Data records:
* * * * * * * * *

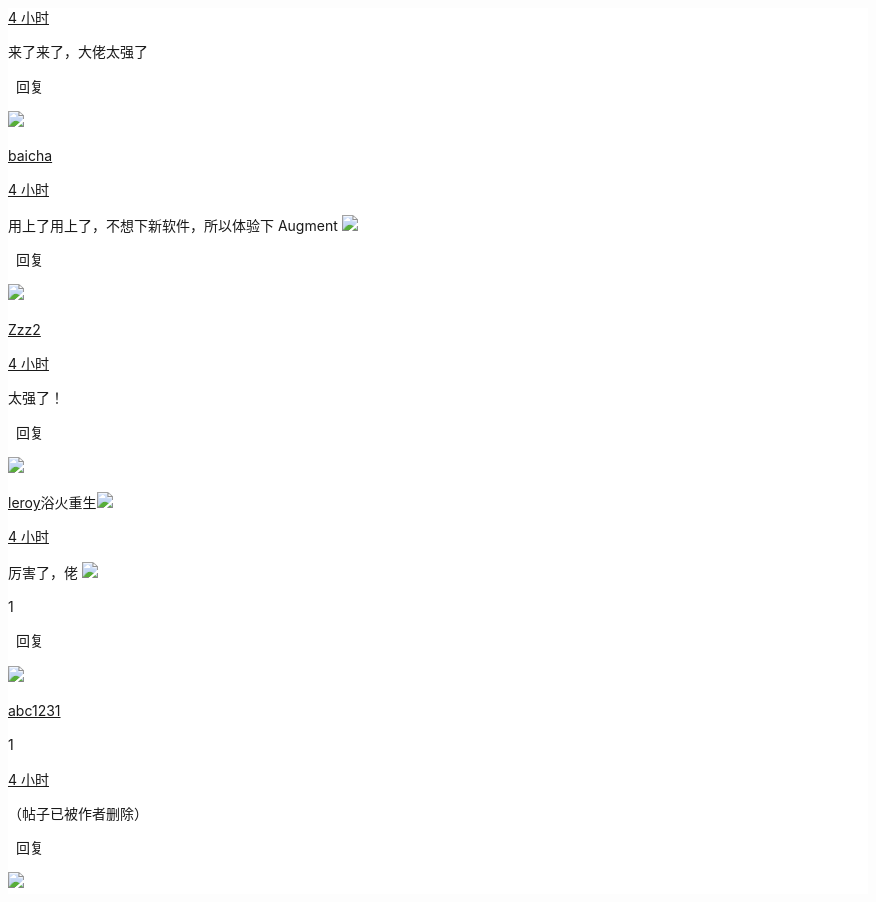 [4 小时](/t/topic/560178/28?u=niyan2025 "发布日期")

来了来了，大佬太强了

  

​ ​ 回复

[![](https://cdn.linux.do/user_avatar/linux.do/baicha/96/306105_2.png)
](/u/baicha)

[baicha](/u/baicha)

[4 小时](/t/topic/560178/29?u=niyan2025 "发布日期")

用上了用上了，不想下新软件，所以体验下 Augment ![](https://cdn.ldstatic.com/original/3X/1/6/16baef70ba80d438e4bb1907ec0c354d680e09df.png?v=14)

  

​ ​ 回复

[![](https://cdn.linux.do/user_avatar/linux.do/zzz2/96/247663_2.png)
](/u/Zzz2)

[Zzz2](/u/Zzz2)

[4 小时](/t/topic/560178/30?u=niyan2025 "发布日期")

太强了！

  

​ ​ 回复

[![](https://cdn.linux.do/user_avatar/linux.do/leroy/96/43603_2.png)
](/u/leroy)

[leroy](/u/leroy)浴火重生![](https://cdn.linux.do/images/emoji/twemoji/cake.png?v=14)

[4 小时](/t/topic/560178/31?u=niyan2025 "发布日期")

厉害了，佬 ![](https://cdn.ldstatic.com/original/3X/f/c/fcb760df48754f55cd9030370300880cddc30aeb.png?v=14)

  

1

​ ​ 回复

[![](https://cdn.linux.do/user_avatar/linux.do/abc1231/96/106506_2.png)
](/u/abc1231)

[abc1231](/u/abc1231)

1

[4 小时](/t/topic/560178/32?u=niyan2025 "发布日期")

（帖子已被作者删除）

  

​ ​ 回复

[![](https://cdn.linux.do/user_avatar/linux.do/ruiw/96/56110_2.png)
](/u/ruiw)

* * * * * * * * *

AIM OF THE EXERCISE —
Take every line from the records that holds "https" and copy it down.

RESULT FOR THIS EXERCISE —
[![](https://cdn.linux.do/user_avatar/linux.do/baicha/96/306105_2.png)
用上了用上了，不想下新软件，所以体验下 Augment ![](https://cdn.ldstatic.com/original/3X/1/6/16baef70ba80d438e4bb1907ec0c354d680e09df.png?v=14)
[![](https://cdn.linux.do/user_avatar/linux.do/zzz2/96/247663_2.png)
[![](https://cdn.linux.do/user_avatar/linux.do/leroy/96/43603_2.png)
[leroy](/u/leroy)浴火重生![](https://cdn.linux.do/images/emoji/twemoji/cake.png?v=14)
厉害了，佬 ![](https://cdn.ldstatic.com/original/3X/f/c/fcb760df48754f55cd9030370300880cddc30aeb.png?v=14)
[![](https://cdn.linux.do/user_avatar/linux.do/abc1231/96/106506_2.png)
[![](https://cdn.linux.do/user_avatar/linux.do/ruiw/96/56110_2.png)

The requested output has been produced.